It also seems to suggest that if Meadows is planning to try to invoke any degree of privilege, it’s not to protect Trump. Keep in mind that it’s previously been reported that Meadows personally got involved in trying to pressure Georgia officials to overturn the 2020 election results. It’s also previously been reported that Fulton County Georgia District Attorney Fani Willis is investigating Meadows’ actions in relation to Trump’s election tampering; she recently empaneled a special grand jury in order to move the criminal probe forward.
So if Meadows is trying to protect anyone by attempting to invoke privilege, he’s most likely just trying to protect himself. In such case Meadows is stuck trying to thread the narrowest of needles. He has to give the January 6th Committee an overwhelming amount of overall cooperation so they won’t ring him up for contempt, while also trying to avoid giving up anything that specifically incriminates himself and can be used by the Fulton County DA.
To be clear, Meadows cannot get away with invoking privilege when it comes to the January 6th Committee. Steve Bannon tried to use privilege as an excuse not to cooperate at all, and the DOJ showed its position on that when it indicted and arrested him. Jeffrey Clark tried the trick of showing up and testifying, but invoking privilege in response to certain questions, and the committee showed how it felt about that by putting contempt charges in motion against Clark as well.
So the committee isn’t going to let Mark Meadows get away with invoking privilege on anything. Meadows has to know this. He did try not cooperating at all, in the feeble hope that the committee wouldn’t ring him up for contempt. But once he saw that wasn’t going to work, he began cooperating. Once the committee makes clear to Meadows that his feeble plan of invoking imaginary privilege won’t work, he’ll have to back down from that as well. And since he’s made clear he doesn’t want to go to prison, he won’t just let himself get indicted at this point, will he?
Once the privilege gambit fails, Meadows can invoke the Fifth Amendment in response to the specific questions in which he feels that his answers could be used against him by prosecutors. As long as this is done in good faith, and Meadows doesn’t try to use it to avoid answering questions that obviously couldn’t incriminate him, the committee would have to let him do it.
But pleading the fifth comes with its own difficulties.

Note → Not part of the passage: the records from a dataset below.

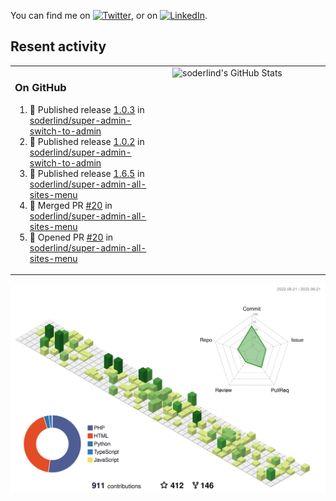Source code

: 


<!-- Actual text -->
You can find me on [![Twitter][1.2]][1], or on [![LinkedIn][2.2]][2].

<!-- Icons -->

[1.2]: http://i.imgur.com/wWzX9uB.png (twitter icon without padding)
[2.2]: https://raw.githubusercontent.com/MartinHeinz/MartinHeinz/master/linkedin-3-16.png (LinkedIn icon without padding)

<!-- Links to your social media accounts -->

[1]: https://twitter.com/soderlind
[2]: https://www.linkedin.com/in/soderlind/

## Resent activity

<table width="100%" border="0"><tr><td width="49%">

### On GitHub

<!--START_SECTION:activity-->
1. 🚀 Published release [1.0.3](https://github.com/soderlind/super-admin-switch-to-admin/releases/tag/1.0.3) in [soderlind/super-admin-switch-to-admin](https://github.com/soderlind/super-admin-switch-to-admin)
2. 🚀 Published release [1.0.2](https://github.com/soderlind/super-admin-switch-to-admin/releases/tag/1.0.2) in [soderlind/super-admin-switch-to-admin](https://github.com/soderlind/super-admin-switch-to-admin)
3. 🚀 Published release [1.6.5](https://github.com/soderlind/super-admin-all-sites-menu/releases/tag/1.6.5) in [soderlind/super-admin-all-sites-menu](https://github.com/soderlind/super-admin-all-sites-menu)
4. 🎉 Merged PR [#20](https://github.com/soderlind/super-admin-all-sites-menu/pull/20) in [soderlind/super-admin-all-sites-menu](https://github.com/soderlind/super-admin-all-sites-menu)
5. 💪 Opened PR [#20](https://github.com/soderlind/super-admin-all-sites-menu/pull/20) in [soderlind/super-admin-all-sites-menu](https://github.com/soderlind/super-admin-all-sites-menu)
<!--END_SECTION:activity-->
  </td>
<td width="49%" valign="top">
  <img   alt="soderlind's GitHub Stats" src="https://awesome-github-stats.azurewebsites.net/user-stats/soderlind?cardType=level-alternate&Title=FFFFFF&Border=FFFFFF" />
</td></tr></table>


![](./profile-3d-contrib/profile-green-animate.svg)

While it is not legally seen as an admission of guilt, Meadows would be drawing a roadmap for prosecutors based on the specific questions that prompted him to plead the fifth. Moreover, if Meadows pleads the fifth in response to questions about things that he and Trump did, much of the general public would take this as a sign that he and Trump must be guilty of something. In fact if Meadows ends up pleading the fifth to any degree, it’ll be a huge win for the committee. They’ll have gotten Trump’s right hand man to admit that he fears he and Trump could end up criminally prosecuted for their actions in relation to the 2020 election.
That’s all getting a step or two ahead of where we are today. But even as of now, it’s clear that Mark Meadows is willing to cooperate as much as necessary in order to try to keep himself out of prison, and it’s clear that Meadows is willing to make Trump look bad in order to sell his book. This suggests that Meadows is willing to give up Trump to investigators, to whatever extent Meadows doesn’t incriminate himself in the process.
None of this is great for Meadows, who is left trying to walk a perilous tightrope of keeping himself from being criminally indicted for contempt on a federal level, while also trying to keep himself from being criminally indicted for election tampering on a state level. If that’s ugly for Meadows, it’s worse for Trump, because Meadows’ book suggests that Meadows’ level of personal loyalty to Trump isn’t nearly what we’d all been led to believe.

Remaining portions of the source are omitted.